JohnSnowLabs/spark-nlp

KMeans throws “Column features must be of type equal to one of the following types”

Loyoyoyoyo opened this issue · 2 comments

Hi,I think the exception arise from the wrong input of KMeans.Because when I delete the cluster_alg in the pipeline, no exception arise。
I read a similar issue,you advise to use embeddingsSentence. but I don't need a sentenceEmbedding,so I choose embeddingFinisher.

Exception: IllegalArgumentException: requirement failed: Column features must be of type equal to one of the following types: [struct<type:tinyint,size:int,indices:array<int>,values:array<double>>, array<double>, array<float>] but was actually of type array<struct<type:tinyint,size:int,indices:array<int>,values:array<double>>>.

Code

I have some dataset(lang: zh) that segmented by jieba,stopWordsRemover already.

seg_udf = udf(seg, ArrayType(StringType()))
data = data.withColumn('jieba',seg_udf(data['content']))
remover = StopWordsRemover(inputCol="jieba", outputCol="stopwords", stopWords=stop_words)
data = remover.transform(data)
data = data.withColumn("stopwords",concat_ws(" ",col("stopwords")))

then according to #5685 I use RegexTokenizer . then I user BertEmbeddings,embeddingsFinisher and Kmeans
documentAssembler = DocumentAssembler() .setInputCol("stopwords") .setOutputCol("document")

regexTokenizer = RegexTokenizer() .setInputCols(["document"]) .setOutputCol("token") .setToLowercase(True)

bertEmbedding_model = BertEmbeddings.load(model_path).setInputCols("document","token"). setOutputCol("embeddings"). setDimension(768). setStorageRef('bert_multi_cased')

embeddingsFinisher = EmbeddingsFinisher() .setInputCols("embeddings") .setOutputCols("features") .setOutputAsVector(True) .setCleanAnnotations(False)

cluster_alg = KMeans() .setFeaturesCol("features") .setK(10)

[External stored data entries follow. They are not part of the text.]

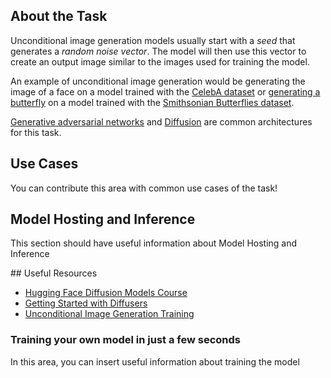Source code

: ## About the Task

Unconditional image generation models usually start with a *seed* that generates a *random noise vector*. The model will then use this vector to create an output image similar to the images used for training the model. 

An example of unconditional image generation would be generating the image of a face on a model trained with the [CelebA dataset](https://huggingface.co/datasets/huggan/CelebA-HQ) or [generating a butterfly](https://huggingface.co/spaces/huggan/butterfly-gan) on a model trained with the [Smithsonian Butterflies dataset](https://huggingface.co/datasets/ceyda/smithsonian_butterflies).

[Generative adversarial networks](https://en.wikipedia.org/wiki/Generative_adversarial_network) and [Diffusion](https://huggingface.co/docs/diffusers/index) are common architectures for this task.

## Use Cases

You can contribute this area with common use cases of the task!

## Model Hosting and Inference

This section should have useful information about Model Hosting and Inference

## Useful Resources

- [Hugging Face Diffusion Models Course](https://github.com/huggingface/diffusion-models-class)
- [Getting Started with Diffusers](https://huggingface.co/docs/diffusers/index)
- [Unconditional Image Generation Training](https://huggingface.co/docs/diffusers/training/unconditional_training)

### Training your own model in just a few seconds

In this area, you can insert useful information about training the model
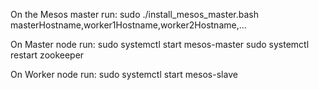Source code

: On the Mesos master run: sudo ./install_mesos_master.bash masterHostname,worker1Hostname,worker2Hostname,...

On Master node run:
sudo systemctl start mesos-master
sudo systemctl restart zookeeper

On Worker node run:
sudo systemctl start mesos-slave
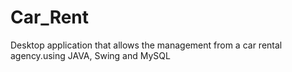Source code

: # Car_Rent
Desktop application that allows the management from a car rental agency.using JAVA, Swing and MySQL
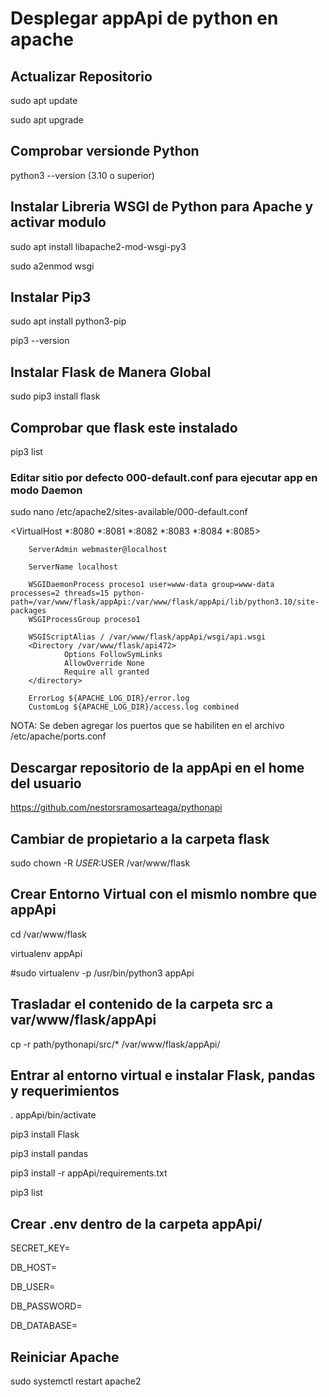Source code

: # Desplegar appApi de python en apache

## Actualizar Repositorio
sudo apt update

sudo apt upgrade

## Comprobar versionde Python
python3 --version (3.10 o superior)

## Instalar Libreria WSGI de Python para Apache y activar modulo
sudo apt install libapache2-mod-wsgi-py3

sudo a2enmod wsgi

## Instalar Pip3
sudo apt install python3-pip

pip3 --version

## Instalar Flask de Manera Global
sudo pip3 install flask

## Comprobar que flask este instalado
pip3 list

### Editar sitio por defecto 000-default.conf para ejecutar app en modo Daemon
sudo nano /etc/apache2/sites-available/000-default.conf

<VirtualHost *:8080 *:8081 *:8082 *:8083 *:8084 *:8085>

        ServerAdmin webmaster@localhost

        ServerName localhost
        
        WSGIDaemonProcess proceso1 user=www-data group=www-data processes=2 threads=15 python-path=/var/www/flask/appApi:/var/www/flask/appApi/lib/python3.10/site-packages
        WSGIProcessGroup proceso1

        WSGIScriptAlias / /var/www/flask/appApi/wsgi/api.wsgi
        <Directory /var/www/flask/api472>
                Options FollowSymLinks
                AllowOverride None
                Require all granted
        </directory>

        ErrorLog ${APACHE_LOG_DIR}/error.log
        CustomLog ${APACHE_LOG_DIR}/access.log combined

</VirtualHost>

NOTA: Se deben agregar los puertos que se habiliten en el archivo /etc/apache/ports.conf

## Descargar repositorio de la appApi en el home del usuario
https://github.com/nestorsramosarteaga/pythonapi

## Cambiar de propietario a la carpeta flask
sudo chown -R $USER:$USER /var/www/flask

## Crear Entorno Virtual con el mismlo nombre que appApi

cd /var/www/flask

virtualenv appApi

#sudo virtualenv -p /usr/bin/python3 appApi

## Trasladar el contenido de la carpeta src a var/www/flask/appApi

cp -r path/pythonapi/src/* /var/www/flask/appApi/

## Entrar al entorno virtual e instalar Flask, pandas y requerimientos

. appApi/bin/activate

pip3 install Flask

pip3 install pandas

pip3 install -r appApi/requirements.txt

pip3 list

## Crear .env dentro de la carpeta appApi/
SECRET_KEY=

DB_HOST=

DB_USER=

DB_PASSWORD=

DB_DATABASE=

## Reiniciar Apache
sudo systemctl restart apache2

pipeline = Pipeline( stages = [ documentAssembler, regexTokenizer, bertEmbedding_model, embeddingsFinisher, cluster_alg ])
model = pipeline.fit(data)
data = model.transform(data)

Spark NLP version and Apache Spark

Apache spark 3.2.0
SparkNLP 4.2.4(2022.11.29)

Current Behavior


IllegalArgumentException Traceback (most recent call last)
Cell In[42], line 9
1 pipeline = Pipeline(
2 stages = [
3 documentAssembler,
(...)
7 cluster_alg
8 ])
----> 9 model = pipeline.fit(data)
10 data = model.transform(data)

File D:\Kit\Anaconda\envs\BERTopic_Env\lib\site-packages\pyspark\ml\base.py:161, in Estimator.fit(self, dataset, params)
159 return self.copy(params)._fit(dataset)
160 else:
--> 161 return self._fit(dataset)
162 else:
163 raise TypeError("Params must be either a param map or a list/tuple of param maps, "
164 "but got %s." % type(params))

File D:\Kit\Anaconda\envs\BERTopic_Env\lib\site-packages\pyspark\ml\pipeline.py:114, in Pipeline._fit(self, dataset)
112 dataset = stage.transform(dataset)
113 else: # must be an Estimator
--> 114 model = stage.fit(dataset)
115 transformers.append(model)
116 if i < indexOfLastEstimator:

File D:\Kit\Anaconda\envs\BERTopic_Env\lib\site-packages\pyspark\ml\base.py:161, in Estimator.fit(self, dataset, params)
159 return self.copy(params)._fit(dataset)
160 else:
--> 161 return self._fit(dataset)
162 else:
163 raise TypeError("Params must be either a param map or a list/tuple of param maps, "
164 "but got %s." % type(params))

File D:\Kit\Anaconda\envs\BERTopic_Env\lib\site-packages\pyspark\ml\wrapper.py:335, in JavaEstimator._fit(self, dataset)
334 def _fit(self, dataset):
--> 335 java_model = self._fit_java(dataset)
336 model = self._create_model(java_model)
337 return self._copyValues(model)

File D:\Kit\Anaconda\envs\BERTopic_Env\lib\site-packages\pyspark\ml\wrapper.py:332, in JavaEstimator._fit_java(self, dataset)
318 """
319 Fits a Java model to the input dataset.
320
(...)
329 fitted Java model
330 """
331 self._transfer_params_to_java()
--> 332 return self._java_obj.fit(dataset._jdf)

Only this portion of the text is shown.